It's not often one sees news about Swaziland, the small country nearly surrounded by gun-toting South Africa.
So what's new in the country with the lowest life expectancy in the world? Rampant corruption, unfortunately. Here's last month's Guardian article "Swaziland government sells maize donated by Japan and banks the cash:"
Swaziland's government has sold maize donated by the Japanese government to feed hungry Swazis for $3m (£2m) and deposited the money in the Central Bank of Swaziland.
The nearly 12,000 tonnes of donated maize was sold by the ministry of economic planning and development in 2011, but the sale was not made public until an item about the transaction appeared in a performance report the ministry presented to the Swaziland parliament for review last week.

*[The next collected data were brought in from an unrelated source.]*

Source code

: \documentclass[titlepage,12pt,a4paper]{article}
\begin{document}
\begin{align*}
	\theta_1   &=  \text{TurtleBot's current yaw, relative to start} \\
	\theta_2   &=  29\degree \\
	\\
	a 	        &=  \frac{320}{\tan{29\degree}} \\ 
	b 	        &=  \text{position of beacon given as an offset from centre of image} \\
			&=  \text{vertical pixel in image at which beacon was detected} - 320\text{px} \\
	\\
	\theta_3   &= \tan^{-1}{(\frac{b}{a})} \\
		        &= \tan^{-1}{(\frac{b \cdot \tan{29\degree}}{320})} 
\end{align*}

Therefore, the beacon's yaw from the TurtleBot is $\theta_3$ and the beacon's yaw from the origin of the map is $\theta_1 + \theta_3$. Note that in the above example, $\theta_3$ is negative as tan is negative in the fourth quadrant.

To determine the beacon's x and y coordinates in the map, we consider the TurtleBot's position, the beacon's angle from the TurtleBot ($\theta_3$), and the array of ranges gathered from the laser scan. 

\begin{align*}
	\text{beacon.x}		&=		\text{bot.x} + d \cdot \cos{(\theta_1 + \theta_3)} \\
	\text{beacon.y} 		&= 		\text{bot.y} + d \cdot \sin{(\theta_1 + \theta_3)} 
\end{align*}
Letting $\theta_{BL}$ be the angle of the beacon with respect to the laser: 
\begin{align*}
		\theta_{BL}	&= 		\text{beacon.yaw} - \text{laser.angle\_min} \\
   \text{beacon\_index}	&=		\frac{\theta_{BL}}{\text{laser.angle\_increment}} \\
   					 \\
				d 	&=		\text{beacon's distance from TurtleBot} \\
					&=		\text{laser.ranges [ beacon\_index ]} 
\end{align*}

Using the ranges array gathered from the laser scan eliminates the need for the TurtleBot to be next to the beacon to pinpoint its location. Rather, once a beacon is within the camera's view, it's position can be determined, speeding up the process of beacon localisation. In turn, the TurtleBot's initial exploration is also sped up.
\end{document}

Swaziland has not produced enough food to feed itself since the 1970s. It depends on international food aid to bridge a gap that varies from year to year, ranging from two-thirds of the country's 1.2 million people in 2007 to about one-tenth of the population this year, after a better than average rainfall, according to the World Food Programme.For a book set in Swaziland, read Tom Davis' novel Scared:
Nonfiction author Davis makes his fiction debut with a story about two people worlds apart who help each other find redemption. An orphan girl in Swaziland endures her uncle's abuse through visions of "the illuminated man" who she believes will take her to her dead mother's side. When photographer Stuart Daniels discovers the girl near death, he enlists a pastor and a village chief to help her and her two siblings. Facing floods, confronting an aid agency's fraud, and absorbing a brutal attack by one of many desperate starving people may be the only path toward atonement for Stuart's past life.